» TO DO:
In this exercise, retype exactly the lines from the start of the entries through the line bearing "2007 - 2018", leaving every picture out.

(Collection entries)
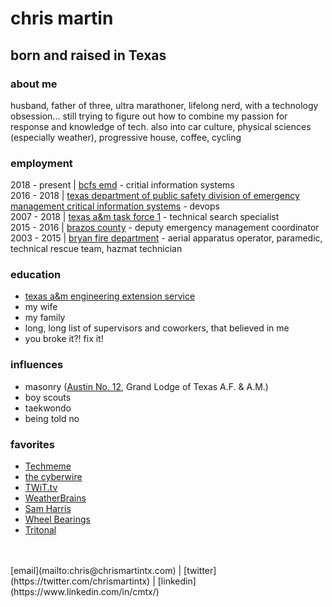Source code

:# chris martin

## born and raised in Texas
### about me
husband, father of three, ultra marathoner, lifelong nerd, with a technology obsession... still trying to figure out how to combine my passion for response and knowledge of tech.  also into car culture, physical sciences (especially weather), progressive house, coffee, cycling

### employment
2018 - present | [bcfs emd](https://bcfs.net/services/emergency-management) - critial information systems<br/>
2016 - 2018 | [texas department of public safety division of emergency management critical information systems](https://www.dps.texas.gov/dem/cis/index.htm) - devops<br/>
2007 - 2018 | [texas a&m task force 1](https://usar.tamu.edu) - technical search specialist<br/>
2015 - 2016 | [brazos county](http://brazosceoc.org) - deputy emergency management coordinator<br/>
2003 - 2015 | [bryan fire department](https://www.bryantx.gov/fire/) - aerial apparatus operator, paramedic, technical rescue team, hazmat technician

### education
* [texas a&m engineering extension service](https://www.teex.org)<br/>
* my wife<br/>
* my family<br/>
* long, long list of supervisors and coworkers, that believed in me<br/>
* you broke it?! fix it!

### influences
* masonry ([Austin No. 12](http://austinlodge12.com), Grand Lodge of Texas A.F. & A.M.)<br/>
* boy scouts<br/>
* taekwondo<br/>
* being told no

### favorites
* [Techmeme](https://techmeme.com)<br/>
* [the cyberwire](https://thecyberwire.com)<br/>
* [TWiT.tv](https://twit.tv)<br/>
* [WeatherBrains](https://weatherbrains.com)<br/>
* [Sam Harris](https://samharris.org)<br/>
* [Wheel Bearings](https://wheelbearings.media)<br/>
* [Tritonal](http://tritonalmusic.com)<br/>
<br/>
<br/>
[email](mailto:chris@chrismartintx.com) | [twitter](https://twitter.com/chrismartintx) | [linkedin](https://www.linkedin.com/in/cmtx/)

» EXERCISE RESPONSE:
Source code

:# chris martin

## born and raised in Texas
### about me
husband, father of three, ultra marathoner, lifelong nerd, with a technology obsession... still trying to figure out how to combine my passion for response and knowledge of tech.  also into car culture, physical sciences (especially weather), progressive house, coffee, cycling

### employment
2018 - present | [bcfs emd](https://bcfs.net/services/emergency-management) - critial information systems<br/>
2016 - 2018 | [texas department of public safety division of emergency management critical information systems](https://www.dps.texas.gov/dem/cis/index.htm) - devops<br/>
2007 - 2018 | [texas a&m task force 1](https://usar.tamu.edu) - technical search specialist<br/>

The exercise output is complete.